### DESCRIPTION OF THE TASK
Your answer should be the exact lines of the data below from the one containing "Diremos que $\beta$" through the one containing "Sean $s, t \in"; please include nothing else.

========================================

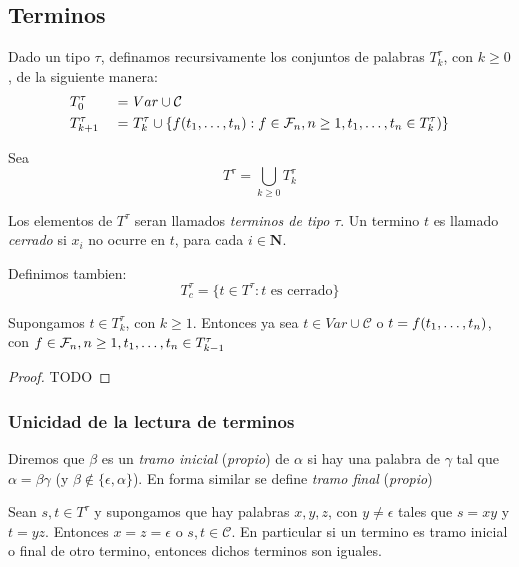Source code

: \subsection{Terminos}

Dado un tipo $\tau$, definamos recursivamente los conjuntos de palabras $T_k^\tau$, con $k \geq 0$, de la siguiente manera:
\begin{alignat*}{3}
  &T_0^\tau &\ =&\ Var \cup \mathcal{C}\\
  &T_{k+1}^\tau &\ =&\ T_{k}^\tau \cup \{f(t_{1}, \dots, t_{n}) : f \in \mathcal{F}_n, n \geq 1, t_{1}, \dots, t_{n} \in T_k^\tau)\} 
\end{alignat*}

Sea
$$
T^\tau = \bigcup_{k \geq 0}T_k^\tau
$$

Los elementos de $T^\tau$ seran llamados \emph{terminos de tipo} $\tau$. Un termino $t$ es llamado \emph{cerrado} si $x_i$ no ocurre en $t$, para cada $i \in \mathbf{N}$.

Definimos tambien:
$$
T_c^\tau = \{t \in T^\tau : t \text{ es cerrado}\}
$$

\begin{lemma}
  Supongamos $t \in T_k^\tau$, con $k \geq 1$. Entonces ya sea $t \in Var \cup \mathcal{C}$ o $t = f(t_{1}, \dots, t_{n})$, con
  $f \in \mathcal{F}_n, n \geq 1, t_{1}, \dots, t_{n} \in T_{k-1}^\tau$
\end{lemma}

\begin{proof}
  TODO
\end{proof}

\subsubsection{Unicidad de la lectura de terminos}

\begin{definition}
  Diremos que $\beta$ es un \emph{tramo inicial} (\emph{propio}) de $\alpha$ si hay una palabra de $\gamma$ tal que $\alpha = \beta\gamma$ (y $\beta \notin \{\epsilon, \alpha\}$).
  En forma similar se define \emph{tramo final} (\emph{propio})
\end{definition}

\begin{lemma}
  Sean $s, t \in T^\tau$ y supongamos que hay palabras $x, y, z$, con $y \neq \epsilon$ tales que $s = xy$ y $t = yz$. Entonces 
  $x = z = \epsilon$ o $s, t \in \mathcal{C}$. En particular si un termino es tramo inicial o final de otro termino, entonces dichos terminos son iguales.
\end{lemma}
\noproof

========================================

### TASK RESULT
  Diremos que $\beta$ es un \emph{tramo inicial} (\emph{propio}) de $\alpha$ si hay una palabra de $\gamma$ tal que $\alpha = \beta\gamma$ (y $\beta \notin \{\epsilon, \alpha\}$).
  En forma similar se define \emph{tramo final} (\emph{propio})
\end{definition}

\begin{lemma}
  Sean $s, t \in T^\tau$ y supongamos que hay palabras $x, y, z$, con $y \neq \epsilon$ tales que $s = xy$ y $t = yz$. Entonces 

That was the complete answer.